Good morning. And greetings to all of you. I am honored by your invitation to present some ideas related to the theme of this year’s Drucker Forum, “Managing Complexity.” However, when I was approached and asked to talk to you, my first thought was:

 

How can I possibly add anything to a Forum featuring so many worldwide experts on the subject?

Then, on second thought, it occurred to me that we are missing one big ingredient in our increasingly complex world: leadership. More and more, we are engulfed by a maelstrom of Information without being conscious of it, and we do not know how to deal with it.

Who is the leader who can help us find the floodgates to stem the deluge?

 

We are quick to pat ourselves on the back for having discovered myriad ways to mine Information. In doing so, we are really not so different from our ancestors in the Iron Age who discovered the metal ore and used it for what their culture valued most: tools and arms. Iron had been in the ground long before it was exploited this way. Similarly, Information existed long before we began to talk about the Information Revolution and Information Society, and before we learned to transmit Information over wires or wirelessly over the Internet or any of our other high-speed communications channels. However, there is a crucial difference between mining ore and mining data: When you take ore out of the ground, you exhaust it as a resource. When you mine data, it remains forever accessible. We may run out of water, energy and other essential properties within another 25 or 50 or 100 years. But we will not have a scarcity of Information; it is “there,” and it will always be there. It will not diminish in time; it will only increase. We cannot get rid of it. The great British mathematician Stephen Hawking once proposed that we dispose of Information by throwing the Encyclopedia Brittannica down a black hole. But shortly after proposing the idea, he reversed himself.

 

We simply cannot make Information vanish into thin air. Information is a constituent part of our universe. It is as old as life itself, perhaps even older. Go back to the Big Bang of 10 billion years ago, or rather to a later date when the atmosphere created by the initial explosion or implosion had cooled down sufficiently for the formation of nuclei. Eventually life appeared-an accident according to scientists, an act of God according to believers. Whatever.

 

Life was a single cell that housed two strands of molecules-phosphate-sugar chains, arranged in a ladder-like formation and coiled around each other-the famous double helix. The helix received a message-yes, Information-ordering the two strands to uncoil so that each would become the template for an identical ladder-like construct. Once this had been accomplished, the uncoiled strands reset into what were now two helices. The message was repeated. The helices kept multiplying.
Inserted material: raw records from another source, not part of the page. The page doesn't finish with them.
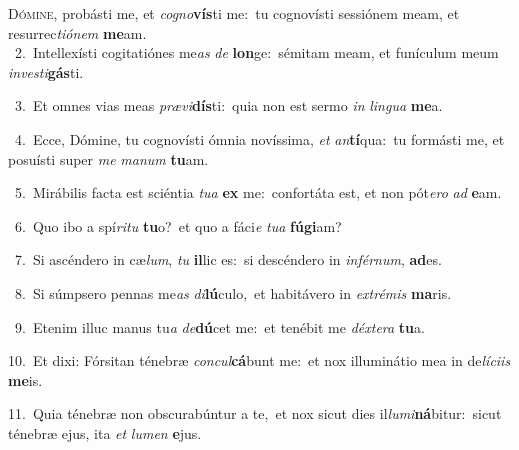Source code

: \lettrine{\initial\textcolor{\initialcolor}{D}}{ómine,} probásti me, et \textit{co}\-\textit{gno}\textbf{vís}ti me:~\star tu cognovísti sessiónem meam, et resurrec\-\textit{ti}\-\textit{ó}\textit{nem} \textbf{me}\-am.\\
{\numbfont\textcolor{\numbcolor}{~2.}}~Intellexísti cogitatiónes me\textit{as} \textit{de} \textbf{lon}\-ge:~\star sémitam meam, et funículum meum \textit{in}\-\textit{ves}\textit{ti}\textbf{gás}ti.\par
{\numbfont\textcolor{\numbcolor}{~3.}}~Et omnes vias meas \textit{præ}\-\textit{vi}\textbf{dís}ti:~\star quia non est sermo \textit{in} \textit{lin}\-\textit{gua} \textbf{me}\-a.\par
{\numbfont\textcolor{\numbcolor}{~4.}}~Ecce, Dómine, tu cognovísti ómnia novíssima, \textit{et} \textit{an}\-\textbf{tí}qua:~\star tu formásti me, et posuísti super \textit{me} \textit{ma}\-\textit{num} \textbf{tu}\-am.\par
{\numbfont\textcolor{\numbcolor}{~5.}}~Mirábilis facta est sciéntia \textit{tu}\-\textit{a} \textbf{ex} me:~\star confortáta est, et non pót\-\textit{e}\-\textit{ro} \textit{ad} \textbf{e}\-am.\par
{\numbfont\textcolor{\numbcolor}{~6.}}~Quo ibo a spí\-\textit{ri}\-\textit{tu} \textbf{tu}\-o?~\star et quo a fáci\textit{e} \textit{tu}\-\textit{a} \textbf{fú}\-\textbf{gi}am?\par
{\numbfont\textcolor{\numbcolor}{~7.}}~Si ascéndero in cæ\-\textit{lum}\-, \textit{tu} \textbf{il}\-lic es:~\star si descéndero in \textit{in}\-\textit{fér}\textit{num}, \textbf{ad}\-es.\par
{\numbfont\textcolor{\numbcolor}{~8.}}~Si súmpsero pennas me\textit{as} \textit{di}\-\textbf{lú}culo,~\star et habitávero in \textit{ex}\-\textit{tré}\textit{mis} \textbf{ma}\-ris.\par
{\numbfont\textcolor{\numbcolor}{~9.}}~Etenim illuc manus tu\textit{a} \textit{de}\-\textbf{dú}cet me:~\star et tenébit me \textit{déx}\-\textit{te}\textit{ra} \textbf{tu}\-a.\par
{\numbfont\textcolor{\numbcolor}{10.}}~Et dixi: Fórsitan ténebræ \textit{con}\-\textit{cul}\textbf{cá}bunt me:~\star et nox illuminátio mea in de\-\textit{lí}\-\textit{ci}\textit{is} \textbf{me}\-is.\par
{\numbfont\textcolor{\numbcolor}{11.}}~Quia ténebræ non obscurabúntur a te,~\dagger et nox sicut dies il\-\textit{lu}\-\textit{mi}\textbf{ná}bitur:~\star sicut ténebræ ejus, ita \textit{et} \textit{lu}\-\textit{men} \textbf{e}\-jus.\par
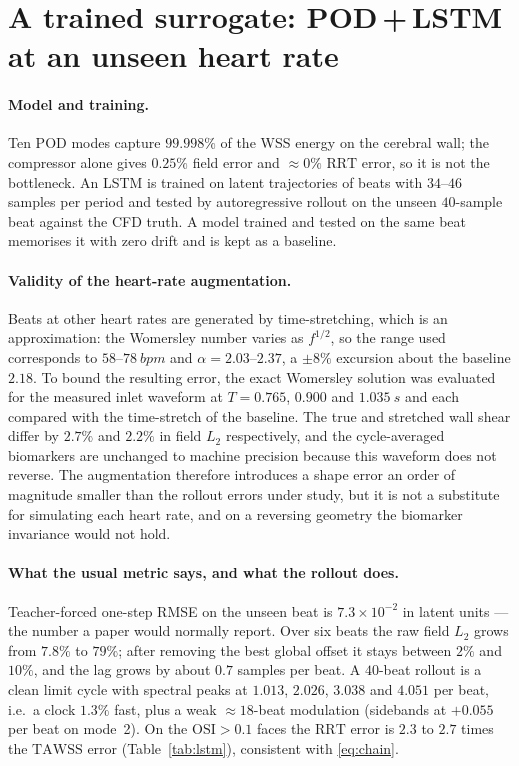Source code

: \documentclass[11pt,a4paper]{article}
\newcommand{\TAWSS}{\mathrm{TAWSS}}
\newcommand{\OSI}{\mathrm{OSI}}
\newcommand{\RRT}{\mathrm{RRT}}
\begin{document}
\section{A trained surrogate: POD\,+\,LSTM at an unseen heart rate}
\label{sec:lstm}

\paragraph{Model and training.}
Ten POD modes capture $99.998\%$ of the WSS energy on the cerebral wall; the
compressor alone gives $0.25\%$ field error and $\approx0\%$ $\RRT$ error, so
it is not the bottleneck. An LSTM is trained on latent trajectories of beats
with $34$--$46$ samples per period and tested by autoregressive rollout on
the unseen $40$-sample beat against the CFD truth. A model trained and tested
on the same beat memorises it with zero drift and is kept as a baseline.

\paragraph{Validity of the heart-rate augmentation.}
Beats at other heart rates are generated by time-stretching, which is an
approximation: the Womersley number varies as $f^{1/2}$, so the range used
corresponds to $58$--$\SI{78}{bpm}$ and $\alpha=2.03$--$2.37$, a $\pm8\%$
excursion about the baseline $2.18$. To bound the resulting error, the exact
Womersley solution was evaluated for the measured inlet waveform at
$T=0.765$, $0.900$ and $\SI{1.035}{s}$ and each compared with the
time-stretch of the baseline. The true and stretched wall shear differ by
$2.7\%$ and $2.2\%$ in field $L_2$ respectively, and the cycle-averaged
biomarkers are unchanged to machine precision because this waveform does not
reverse. The augmentation therefore introduces a shape error an order of
magnitude smaller than the rollout errors under study, but it is not a
substitute for simulating each heart rate, and on a reversing geometry the
biomarker invariance would not hold.

\paragraph{What the usual metric says, and what the rollout does.}
Teacher-forced one-step RMSE on the unseen beat is $7.3\times10^{-2}$ in
latent units --- the number a paper would normally report. Over six beats the
raw field $L_2$ grows from $7.8\%$ to $79\%$; after removing the best global
offset it stays between $2\%$ and $10\%$, and the lag grows by about $0.7$
samples per beat. A $40$-beat rollout is a clean limit cycle with spectral
peaks at $1.013$, $2.026$, $3.038$ and $4.051$ per beat, i.e.\ a clock
$1.3\%$ fast, plus a weak $\approx18$-beat modulation (sidebands at $+0.055$
per beat on mode~2). On the $\OSI>0.1$ faces the $\RRT$ error is $2.3$ to
$2.7$ times the $\TAWSS$ error (Table~\ref{tab:lstm}), consistent with
\eqref{eq:chain}.
\end{document}
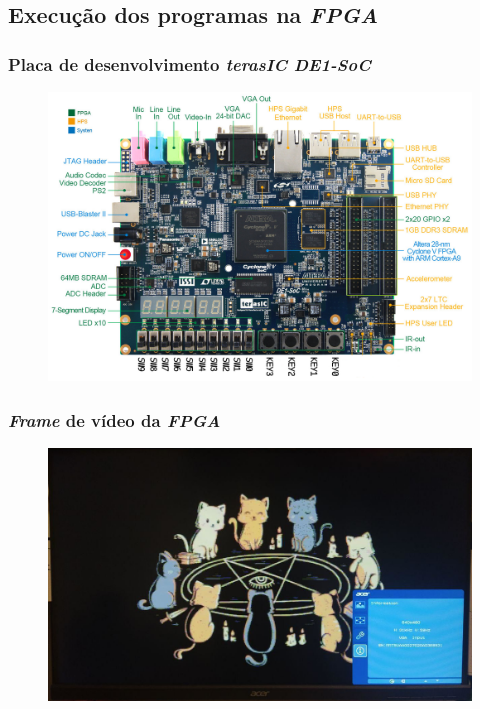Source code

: \documentclass[aspectratio=169]{beamer}
\begin{document}
    \subsection{Execução dos programas na \textit{FPGA}}
    \begin{frame}
        \frametitle{Placa de desenvolvimento \textit{terasIC DE1-SoC}}
        \vfill
        \begin{figure}[H]
        \centering
            \includegraphics[width=.9\textwidth,height=.85\textheight,keepaspectratio]
            {../images/fpga/de1_soc_subs.png}
        \end{figure}
        \vfill
    \end{frame}

    \begin{frame}
        \frametitle{\textit{Frame} de vídeo da \textit{FPGA}}
        \vfill
        \begin{figure}[H]
        \centering
            \includegraphics[width=.9\textwidth,height=.85\textheight,keepaspectratio]
            {../images/osd/display.jpg}
        \end{figure}
        \vfill
    \end{frame}
\end{document}
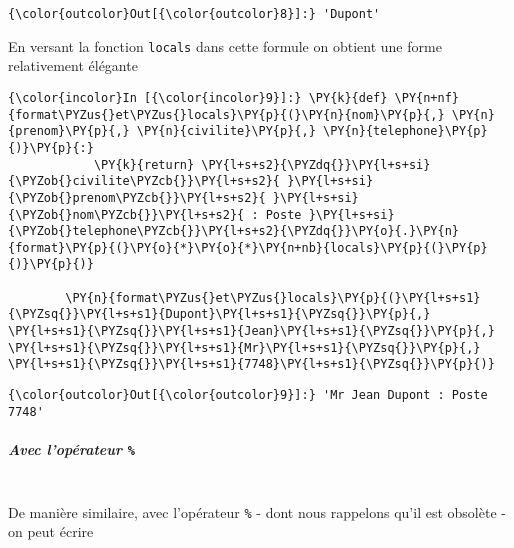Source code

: \begin{Verbatim}[commandchars=\\\{\}]
{\color{outcolor}Out[{\color{outcolor}8}]:} 'Dupont'
\end{Verbatim}
            
    En versant la fonction \texttt{locals} dans cette formule on obtient une
forme relativement élégante

    \begin{Verbatim}[commandchars=\\\{\}]
{\color{incolor}In [{\color{incolor}9}]:} \PY{k}{def} \PY{n+nf}{format\PYZus{}et\PYZus{}locals}\PY{p}{(}\PY{n}{nom}\PY{p}{,} \PY{n}{prenom}\PY{p}{,} \PY{n}{civilite}\PY{p}{,} \PY{n}{telephone}\PY{p}{)}\PY{p}{:}
            \PY{k}{return} \PY{l+s+s2}{\PYZdq{}}\PY{l+s+si}{\PYZob{}civilite\PYZcb{}}\PY{l+s+s2}{ }\PY{l+s+si}{\PYZob{}prenom\PYZcb{}}\PY{l+s+s2}{ }\PY{l+s+si}{\PYZob{}nom\PYZcb{}}\PY{l+s+s2}{ : Poste }\PY{l+s+si}{\PYZob{}telephone\PYZcb{}}\PY{l+s+s2}{\PYZdq{}}\PY{o}{.}\PY{n}{format}\PY{p}{(}\PY{o}{*}\PY{o}{*}\PY{n+nb}{locals}\PY{p}{(}\PY{p}{)}\PY{p}{)}
        
        \PY{n}{format\PYZus{}et\PYZus{}locals}\PY{p}{(}\PY{l+s+s1}{\PYZsq{}}\PY{l+s+s1}{Dupont}\PY{l+s+s1}{\PYZsq{}}\PY{p}{,} \PY{l+s+s1}{\PYZsq{}}\PY{l+s+s1}{Jean}\PY{l+s+s1}{\PYZsq{}}\PY{p}{,} \PY{l+s+s1}{\PYZsq{}}\PY{l+s+s1}{Mr}\PY{l+s+s1}{\PYZsq{}}\PY{p}{,} \PY{l+s+s1}{\PYZsq{}}\PY{l+s+s1}{7748}\PY{l+s+s1}{\PYZsq{}}\PY{p}{)}
\end{Verbatim}


\begin{Verbatim}[commandchars=\\\{\}]
{\color{outcolor}Out[{\color{outcolor}9}]:} 'Mr Jean Dupont : Poste 7748'
\end{Verbatim}
            
    \hypertarget{avec-lopuxe9rateur}{%
\subparagraph{\texorpdfstring{Avec l'opérateur
\texttt{\%}}{Avec l'opérateur \%}\\\\}\label{avec-lopuxe9rateur}}

    De manière similaire, avec l'opérateur \texttt{\%} - dont nous rappelons
qu'il est obsolète - on peut écrire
Eventually, Darwinian evolution took over, and there emerged viruses and bacteria, worms and insects, birds, fish, vertebrates, mammals-and, ultimately, homo sapiens. We do not know-and probably never will know-whether life, as a single cell, created the database out of which the original messages were sent or whether the message source, Information, came first and created life. Of course, life is a work in progress. It is not static. Who can predict what our descendants will look like a million years from now? Will the continued flow of Information change our anatomy and psyche? Perhaps those who follow us will develop two brains. Or given the poor quality of much of the Information we devour these days, perhaps our brains will atrophy, and we’ll end up with half a brain or none at all. Unfortunately, we are no longer conscious of the quantity of Information that floods our visual and aural receptors. We never seem to be surfeited. Like guests at an all-you-can-eat smorgasbord, we stuff ourselves with Information just because it is “there.” If you overeat you become sluggish and obese.

 

If you stuff yourself with nonessential Information, you risk becoming mentally obese and mentally sluggish. What is the saturation point? Few even ask. Most of us are so taken with the benefits of the Information Revolution that we overlook the deleterious aspects of uncontrolled volume and velocity of delivery. Who stops to ask whether all this Information-and its production is increasing by about 30% a year, according to UC Berkeley-is actually effective at solving the problems of the world? Does it really fill a vital need? Or is it just noise-and possibly even harmful in ways we cannot see or understand? The amount of new information stored on paper, film, optical and magnetic media doubles every three years or so. And all of this Information is being delivered faster and faster. Undoubtedly, this is useful some of the time. Often, however, the content suffers because of errors of fact or context or incomprehensibility. There are serious questions about privacy and civil liberties, and concerns about whether we are losing our aptitude for face-to-face social interaction when so much of our connection now comes online. And what is all this doing to our ability to focus? Just watch any 14-year-old schoolboy doing his homework while also text messaging, listening to his iPod, downloading a computer game and watching TV.

 

Meanwhile, what is this overflow of Information doing to our memories? Why make an effort to remember mathematical formulas, key dates in history, or verses of poetry if you can instantly conjure all of these things by clicking on your calculator or conducting a Google search? Efforts are underway to organize the vast amount of existing Information. But what we need most are leaders-leaders who understand that the Information Revolution is not about communication but about human behavior and human values. Just as 19th century reformers fought to phase out the excesses of the Industrial Revolution, such as child labor, we need reformers now to identify and put a stop to the excesses of the Information Revolution. That is a complex task, indeed.

 

But I have no doubt that you, as participants in this year’s Drucker Forum, are up to the challenge.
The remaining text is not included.